Cable systems need access to telephone poles and underground conduits to reach consumers who subscribe to high-speed-data services over the Internet. Those facilities are owned by phone companies and electric utilities, which themselves are cable competitors for Internet voice and data customers, setting the stage for possible misbehavior.
“As cable companies increasingly enter into areas outside of video programming, the competitive stakes between cable companies, telcos and electrics increases,” the National Cable & Telecommunications Association said late Monday.
The NCTA's comments came in a proceeding designed to determine the extent of broadband availability to the U.S. public.
The NCTA, citing research by Wall Street investment banker Morgan Stanley Dean Witter & Co., projected that 99.8 million homes -- or 91% of all homes passed by cable -- will have access to cable-modem service by the end of 2004.
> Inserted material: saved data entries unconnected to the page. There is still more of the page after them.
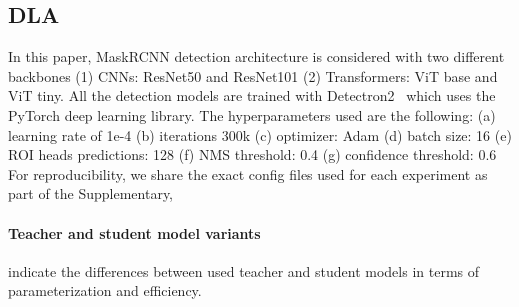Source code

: \subsection{DLA}

In this paper, MaskRCNN detection architecture is considered with two different backbones (1) CNNs: ResNet50 and ResNet101 (2) Transformers: ViT base and ViT tiny. All the detection models are trained with Detectron2~\cite{wu2019detectron2} which uses the PyTorch deep learning library. The hyperparameters used are the following: (a) learning rate of 1e-4 (b) iterations 300k (c) optimizer: Adam (d) batch size: 16 (e) ROI heads predictions: 128 (f) NMS threshold: 0.4 (g) confidence threshold: 0.6
For reproducibility, we share the exact config files used for each experiment as part of the Supplementary,

\paragraph{Teacher and student model variants}  indicate the differences between used teacher and student models in terms of parameterization and efficiency.

\begin{table}[h]
  \centering
  \caption{Details of Vision Transformer model variants \cite{dosovitskiy2020image}.}
  \label{tab:vistrans}
\end{table}

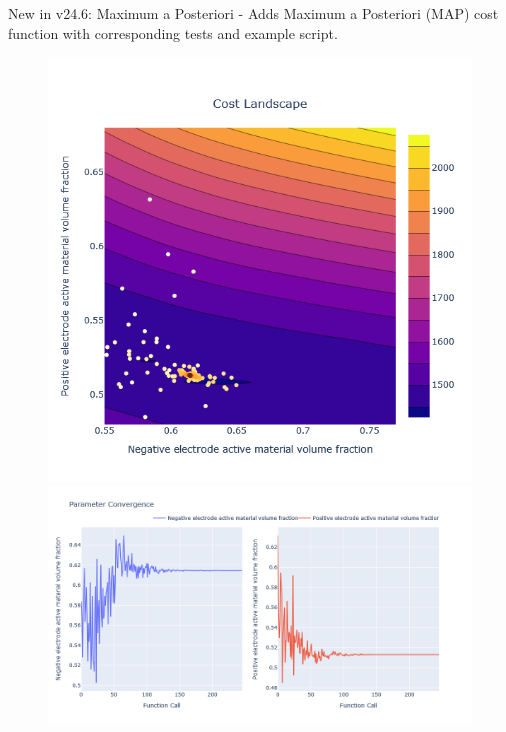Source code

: \documentclass[aspectratio=169]{beamer}
\begin{document}
\begin{frame}{New in v24.6: Maximum a Posteriori}
    \vspace{-6mm}
     - Adds Maximum a Posteriori (MAP) cost function with corresponding tests and example script.
    \begin{figure}
        \centering
        \includegraphics[height=0.35\textwidth]{Images/Highlights/MAP_param_convergence.png}
        \includegraphics[height=0.35\textwidth]{Images/Highlights/MAP_cost_landscape.png}
        \label{fig:MAP_cost}
    \end{figure}
\end{frame}
\end{document}
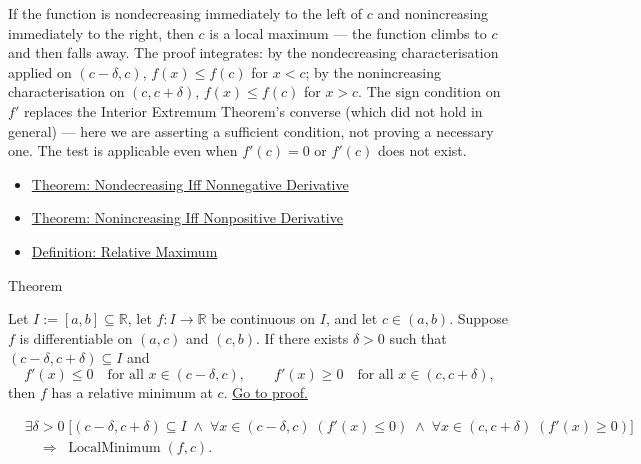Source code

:\begin{remark*}[Interpretation]
If the function is nondecreasing immediately to the left of $c$ and nonincreasing immediately to the right, then $c$ is a local maximum --- the function climbs to $c$ and then falls away. The proof integrates: by the nondecreasing characterisation applied on $(c-\delta,c)$, $f(x) \leq f(c)$ for $x < c$; by the nonincreasing characterisation on $(c,c+\delta)$, $f(x) \leq f(c)$ for $x > c$. The sign condition on $f'$ replaces the Interior Extremum Theorem's converse (which did not hold in general) --- here we are asserting a sufficient condition, not proving a necessary one. The test is applicable even when $f'(c) = 0$ or $f'(c)$ does not exist.
\end{remark*}

\begin{dependencies}
\begin{itemize}
  \item \hyperref[thm:nondecreasing-iff-nonneg-derivative]{Theorem: Nondecreasing Iff Nonnegative Derivative}
  \item \hyperref[thm:nonincreasing-iff-nonpos-derivative]{Theorem: Nonincreasing Iff Nonpositive Derivative}
  \item \hyperref[def:relative-maximum]{Definition: Relative Maximum}
\end{itemize}
\end{dependencies}


\begin{theorembox}{Theorem}
\begin{theorem}
\label{thm:first-derivative-test-minimum}
Let $I := [a,b] \subseteq \mathbb{R}$, let $f : I \to \mathbb{R}$ be continuous on $I$, and let $c \in (a,b)$. Suppose $f$ is differentiable on $(a,c)$ and $(c,b)$. If there exists $\delta > 0$ such that $(c-\delta,c+\delta) \subseteq I$ and
\[
f'(x) \leq 0 \quad \text{for all } x \in (c-\delta,c),
\qquad
f'(x) \geq 0 \quad \text{for all } x \in (c,c+\delta),
\]
then $f$ has a relative minimum at $c$.
\hyperref[prf:first-derivative-test-minimum]{Go to proof.}
\end{theorem}
\end{theorembox}

\begin{remark*}
\begin{align*}
&\exists \delta > 0\;\bigl[(c-\delta,c+\delta)\subseteq I
\;\land\;
\forall x\in(c-\delta,c)\;(f'(x)\leq 0)
\;\land\;
\forall x\in(c,c+\delta)\;(f'(x)\geq 0)\bigr]\\
&\quad\Rightarrow\; \operatorname{LocalMinimum}(f,c).
\end{align*}
\end{remark*}

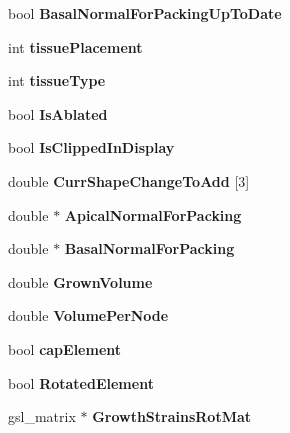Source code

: \begin{DoxyCompactItemize}
\item 
\hypertarget{classShapeBase_a189180583fb224af63900411b2da53c6}{}bool {\bfseries Basal\+Normal\+For\+Packing\+Up\+To\+Date}\label{classShapeBase_a189180583fb224af63900411b2da53c6}

\item 
\hypertarget{classShapeBase_aff63b1fcb823bbfdb5b19fe78dea59b8}{}int {\bfseries tissue\+Placement}\label{classShapeBase_aff63b1fcb823bbfdb5b19fe78dea59b8}

\item 
\hypertarget{classShapeBase_a1d56f7eb3fed744adc268bc4da7a790f}{}int {\bfseries tissue\+Type}\label{classShapeBase_a1d56f7eb3fed744adc268bc4da7a790f}

\item 
\hypertarget{classShapeBase_a4f09d39d079bfe95ea7c25f5d3de6c09}{}bool {\bfseries Is\+Ablated}\label{classShapeBase_a4f09d39d079bfe95ea7c25f5d3de6c09}

\item 
\hypertarget{classShapeBase_a6f5e25bc9b4376c0aa28aec59af6cf2f}{}bool {\bfseries Is\+Clipped\+In\+Display}\label{classShapeBase_a6f5e25bc9b4376c0aa28aec59af6cf2f}

\item 
\hypertarget{classShapeBase_a3d48903871978d77a77cb77f569975c0}{}double {\bfseries Curr\+Shape\+Change\+To\+Add} \mbox{[}3\mbox{]}\label{classShapeBase_a3d48903871978d77a77cb77f569975c0}

\item 
\hypertarget{classShapeBase_ab84cbf988437cd20fcceee7a24d0c3a8}{}double $\ast$ {\bfseries Apical\+Normal\+For\+Packing}\label{classShapeBase_ab84cbf988437cd20fcceee7a24d0c3a8}

\item 
\hypertarget{classShapeBase_a87f03cc35ac66eeb14487c5f33097891}{}double $\ast$ {\bfseries Basal\+Normal\+For\+Packing}\label{classShapeBase_a87f03cc35ac66eeb14487c5f33097891}

\item 
\hypertarget{classShapeBase_a8a1bafcaf21f040dd137abfe434a75a9}{}double {\bfseries Grown\+Volume}\label{classShapeBase_a8a1bafcaf21f040dd137abfe434a75a9}

\item 
\hypertarget{classShapeBase_a59943ecb9f8ec139c0f564c1fb91d876}{}double {\bfseries Volume\+Per\+Node}\label{classShapeBase_a59943ecb9f8ec139c0f564c1fb91d876}

\item 
\hypertarget{classShapeBase_a21420915ac7c8444e0e5b5f4e98d7322}{}bool {\bfseries cap\+Element}\label{classShapeBase_a21420915ac7c8444e0e5b5f4e98d7322}

\item 
\hypertarget{classShapeBase_af64f900d51cec3e48a488fdd8a51eacf}{}bool {\bfseries Rotated\+Element}\label{classShapeBase_af64f900d51cec3e48a488fdd8a51eacf}

\item 
\hypertarget{classShapeBase_acc1408c3e89b91787fec7e913cac1f58}{}gsl\+\_\+matrix $\ast$ {\bfseries Growth\+Strains\+Rot\+Mat}\label{classShapeBase_acc1408c3e89b91787fec7e913cac1f58}

\end{DoxyCompactItemize}
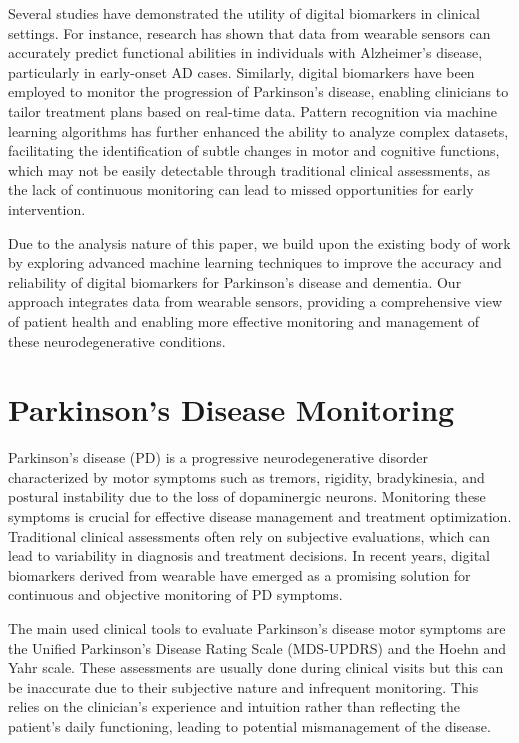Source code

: \documentclass[sigconf,nonacm]{acmart}
\begin{document}
    Several studies have demonstrated the utility of digital biomarkers in clinical settings. For instance, research has shown that data from wearable sensors can accurately predict functional abilities in individuals with Alzheimer's disease, particularly in early-onset AD cases. Similarly, digital biomarkers have been employed to monitor the progression of Parkinson's disease, enabling clinicians to tailor treatment plans based on real-time data. Pattern recognition via machine learning algorithms has further enhanced the ability to analyze complex datasets, facilitating the identification of subtle changes in motor and cognitive functions, which may not be easily detectable through traditional clinical assessments, as the lack of continuous monitoring can lead to missed opportunities for early intervention.

    Due to the analysis nature of this paper, we build upon the existing body of work by exploring advanced machine learning techniques to improve the accuracy and reliability of digital biomarkers for Parkinson's disease and dementia. Our approach integrates data from wearable sensors, providing a comprehensive view of patient health and enabling more effective monitoring and management of these neurodegenerative conditions.

\section{Parkinson's Disease Monitoring}

    Parkinson's disease (PD) is a progressive neurodegenerative disorder characterized by motor symptoms such as tremors, rigidity, bradykinesia, and postural instability due to the loss of dopaminergic neurons. Monitoring these symptoms is crucial for effective disease management and treatment optimization. Traditional clinical assessments often rely on subjective evaluations, which can lead to variability in diagnosis and treatment decisions. In recent years, digital biomarkers derived from wearable have emerged as a promising solution for continuous and objective monitoring of PD symptoms.

    The main used clinical tools to evaluate Parkinson's disease motor symptoms are the Unified Parkinson's Disease Rating Scale (MDS-UPDRS) and the Hoehn and Yahr scale. These assessments are usually done during clinical visits but this can be inaccurate due to their subjective nature and infrequent monitoring.  This relies on the clinician’s experience and intuition rather than reflecting the patient’s daily functioning, leading to potential mismanagement of the disease.
\end{document}
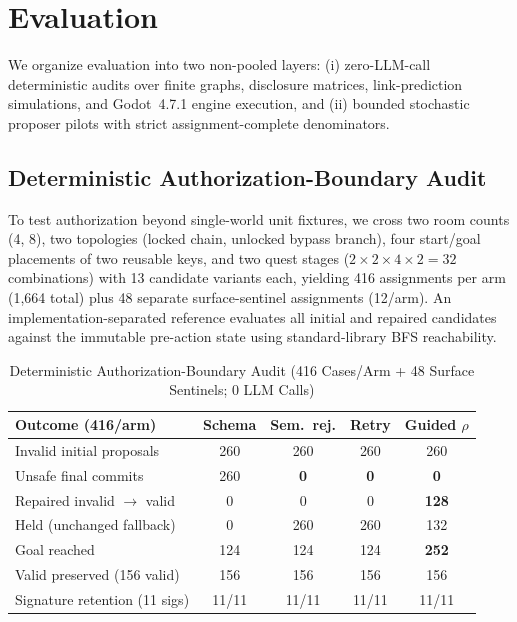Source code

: \section{Evaluation}\label{sec:eval}
We organize evaluation into two non-pooled layers: (i) zero-LLM-call deterministic audits over finite graphs, disclosure matrices, link-prediction simulations, and Godot~4.7.1 engine execution, and (ii) bounded stochastic proposer pilots with strict assignment-complete denominators.

\subsection{Deterministic Authorization-Boundary Audit}
To test authorization beyond single-world unit fixtures, we cross two room counts (4, 8), two topologies (locked chain, unlocked bypass branch), four start/goal placements of two reusable keys, and two quest stages ($2{\times}2{\times}4{\times}2=32$ combinations) with 13 candidate variants each, yielding 416 assignments per arm (1,664 total) plus 48 separate surface-sentinel assignments (12/arm). An implementation-separated reference evaluates all initial and repaired candidates against the immutable pre-action state using standard-library BFS reachability.

\begin{table}[!tbp]
\caption{Deterministic Authorization-Boundary Audit (416 Cases/Arm + 48 Surface Sentinels; 0 LLM Calls)}
\label{tab:boundary-compact}
\centering
\footnotesize
\setlength{\tabcolsep}{3.5pt}
\begin{tabularx}{\columnwidth}{@{}>{\raggedright\arraybackslash}X*{4}{c}@{}}
\toprule
\textbf{Outcome (416/arm)} & \textbf{Schema} & \textbf{Sem.\ rej.} & \textbf{Retry} & \textbf{Guided $\rho$} \\
\midrule
Invalid initial proposals & 260 & 260 & 260 & 260 \\
Unsafe final commits & 260 & \textbf{0} & \textbf{0} & \textbf{0} \\
Repaired invalid $\rightarrow$ valid & 0 & 0 & 0 & \textbf{128} \\
Held (unchanged fallback) & 0 & 260 & 260 & 132 \\
Goal reached & 124 & 124 & 124 & \textbf{252} \\
Valid preserved (156 valid) & 156 & 156 & 156 & 156 \\
Signature retention (11 sigs) & 11/11 & 11/11 & 11/11 & 11/11 \\
\bottomrule
\end{tabularx}
\end{table}


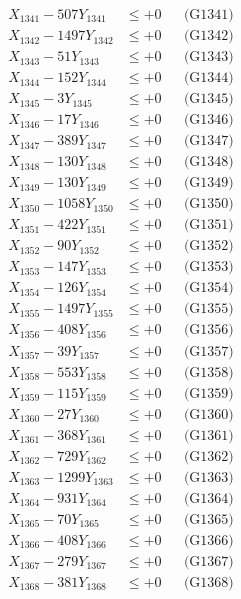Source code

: \documentclass[a4paper,10pt]{article}
\begin{document}
{\begin{align}
\allowbreak
X_{1341} - 507Y_{1341} &\leq +0 && \text{(G1341)} \\
X_{1342} - 1497Y_{1342} &\leq +0 && \text{(G1342)} \\
X_{1343} - 51Y_{1343} &\leq +0 && \text{(G1343)} \\
X_{1344} - 152Y_{1344} &\leq +0 && \text{(G1344)} \\
X_{1345} - 3Y_{1345} &\leq +0 && \text{(G1345)} \\
X_{1346} - 17Y_{1346} &\leq +0 && \text{(G1346)} \\
X_{1347} - 389Y_{1347} &\leq +0 && \text{(G1347)} \\
X_{1348} - 130Y_{1348} &\leq +0 && \text{(G1348)} \\
X_{1349} - 130Y_{1349} &\leq +0 && \text{(G1349)} \\
X_{1350} - 1058Y_{1350} &\leq +0 && \text{(G1350)} \\
\allowbreak
X_{1351} - 422Y_{1351} &\leq +0 && \text{(G1351)} \\
X_{1352} - 90Y_{1352} &\leq +0 && \text{(G1352)} \\
X_{1353} - 147Y_{1353} &\leq +0 && \text{(G1353)} \\
X_{1354} - 126Y_{1354} &\leq +0 && \text{(G1354)} \\
X_{1355} - 1497Y_{1355} &\leq +0 && \text{(G1355)} \\
X_{1356} - 408Y_{1356} &\leq +0 && \text{(G1356)} \\
X_{1357} - 39Y_{1357} &\leq +0 && \text{(G1357)} \\
X_{1358} - 553Y_{1358} &\leq +0 && \text{(G1358)} \\
X_{1359} - 115Y_{1359} &\leq +0 && \text{(G1359)} \\
X_{1360} - 27Y_{1360} &\leq +0 && \text{(G1360)} \\
\allowbreak
X_{1361} - 368Y_{1361} &\leq +0 && \text{(G1361)} \\
X_{1362} - 729Y_{1362} &\leq +0 && \text{(G1362)} \\
X_{1363} - 1299Y_{1363} &\leq +0 && \text{(G1363)} \\
X_{1364} - 931Y_{1364} &\leq +0 && \text{(G1364)} \\
X_{1365} - 70Y_{1365} &\leq +0 && \text{(G1365)} \\
X_{1366} - 408Y_{1366} &\leq +0 && \text{(G1366)} \\
X_{1367} - 279Y_{1367} &\leq +0 && \text{(G1367)} \\
X_{1368} - 381Y_{1368} &\leq +0 && \text{(G1368)} \\

\end{align}}
\end{document}
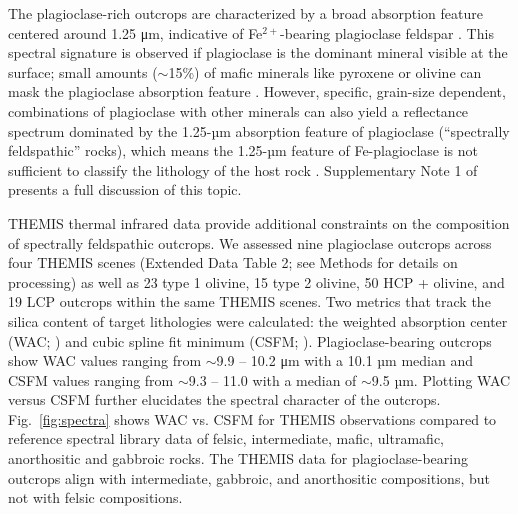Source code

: \documentclass[12pt]{article}
\begin{document}
The plagioclase-rich outcrops are characterized by a broad absorption feature centered around 1.25 μm, indicative of Fe$^{2+}$-bearing plagioclase feldspar \citep{Adams1967, Adams1973, Adams1978}. This spectral signature is observed if plagioclase is the dominant mineral visible at the surface; small amounts ($\sim$15\%) of mafic minerals like pyroxene or olivine can mask the plagioclase absorption feature \citep{Crown1987, Pompilio2007, Serventi2013, Serventi2015, Cheek2014}. However, specific, grain-size dependent, combinations of plagioclase with other minerals can also yield a reflectance spectrum dominated by the 1.25-µm absorption feature of plagioclase (``spectrally feldspathic'' rocks), which means the 1.25-µm feature of Fe-plagioclase is not sufficient to classify the lithology of the host rock \citep{Rogers2015, Barthez2023, Vannier2024}. Supplementary Note 1 of \citet{Phillips2022} presents a full discussion of this topic.

THEMIS thermal infrared data provide additional constraints on the composition of spectrally feldspathic outcrops. We assessed nine plagioclase outcrops across four THEMIS scenes (Extended Data Table 2; see Methods for details on processing) as well as 23 type 1 olivine, 15 type 2 olivine, 50 HCP + olivine, and 19 LCP outcrops within the same THEMIS scenes. Two metrics that track the silica content of target lithologies were calculated: the weighted absorption center (WAC; \citealt{Smith2013, Amador2016}) and cubic spline fit minimum (CSFM; \citealt{Rogers2015}). Plagioclase-bearing outcrops show WAC values ranging from $\sim$9.9 -- 10.2 μm with a 10.1 µm median and CSFM values ranging from $\sim$9.3 -- 11.0 with a median of $\sim$9.5 µm. Plotting WAC versus CSFM further elucidates the spectral character of the outcrops. Fig.~\ref{fig:spectra} shows WAC vs. CSFM for THEMIS observations compared to reference spectral library data of felsic, intermediate, mafic, ultramafic, anorthositic and gabbroic rocks. The THEMIS data for plagioclase-bearing outcrops align with intermediate, gabbroic, and anorthositic compositions, but not with felsic compositions.
\end{document}
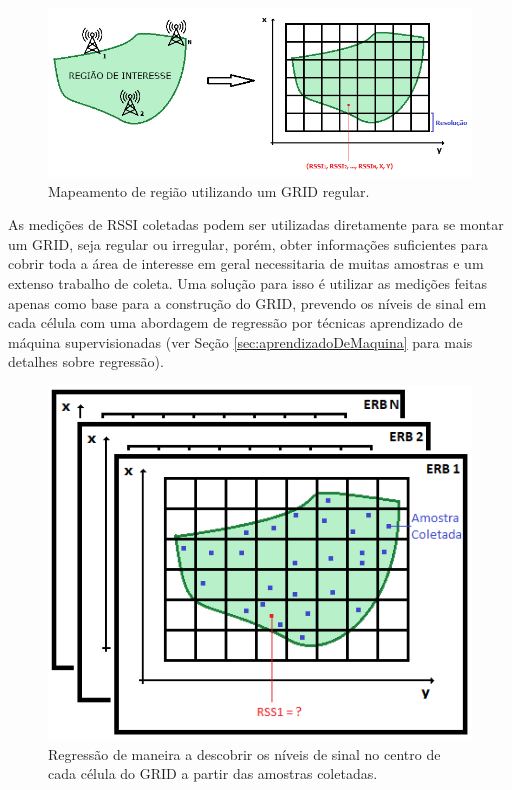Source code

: \documentclass[12pt]{article}
\begin{document}
				\begin{figure}[H]
                \centering
                \includegraphics[width=14cm]{images/gridRegular.png}\par
                \caption{Mapeamento de região utilizando um GRID regular.}
                \label{fig:gridRegular}
                \end{figure}
				
				As medições de RSSI coletadas podem ser utilizadas diretamente para se montar um GRID, seja regular ou irregular, porém, obter informações suficientes para cobrir toda a área de interesse em geral necessitaria de muitas amostras e um extenso trabalho de coleta. Uma solução para isso é utilizar as medições feitas apenas como base para a construção do GRID, prevendo os níveis de sinal em cada célula com uma abordagem de regressão por técnicas aprendizado de máquina supervisionadas (ver Seção \ref{sec:aprendizadoDeMaquina} para mais detalhes sobre regressão).
				
				\begin{figure}[H]
                \centering
                \includegraphics[width=14cm]{images/regressaoFingerprinting.png}\par
                \caption{Regressão de maneira a descobrir os níveis de sinal no centro de cada célula do GRID a partir das amostras coletadas.}
                \label{fig:regressaoFingerprinting}
                \end{figure}
				
\end{document}

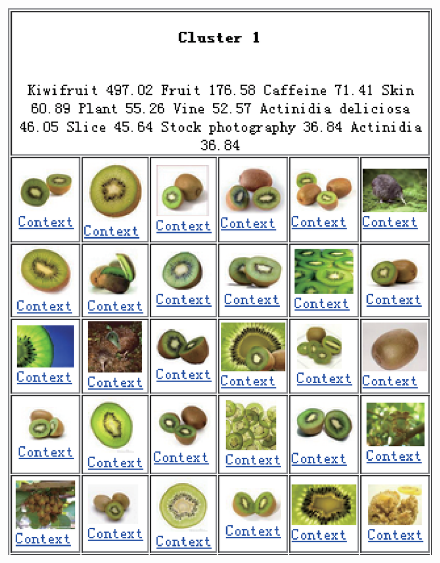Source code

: \begin{figure}[th]
\begin{minipage}[t]{0.5\linewidth}
\centering
\includegraphics[width=0.98\columnwidth]{kiwi_fruit.eps}
\end{minipage}%
\begin{minipage}[t]{0.5\linewidth}
\centering

\end{minipage}
\end{figure}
In its comments, the trade group warned that pole-attachment disputes could frustrate cable’s ability to provide affordable broadband access if operators become bogged down in disputes sponsored by business rivals.
“The commission should make clear that it intends to enforce its rules and that it will devote all necessary resources to minimize, if not completely eliminate, unreasonable utility practices of this sort,” the NCTA added.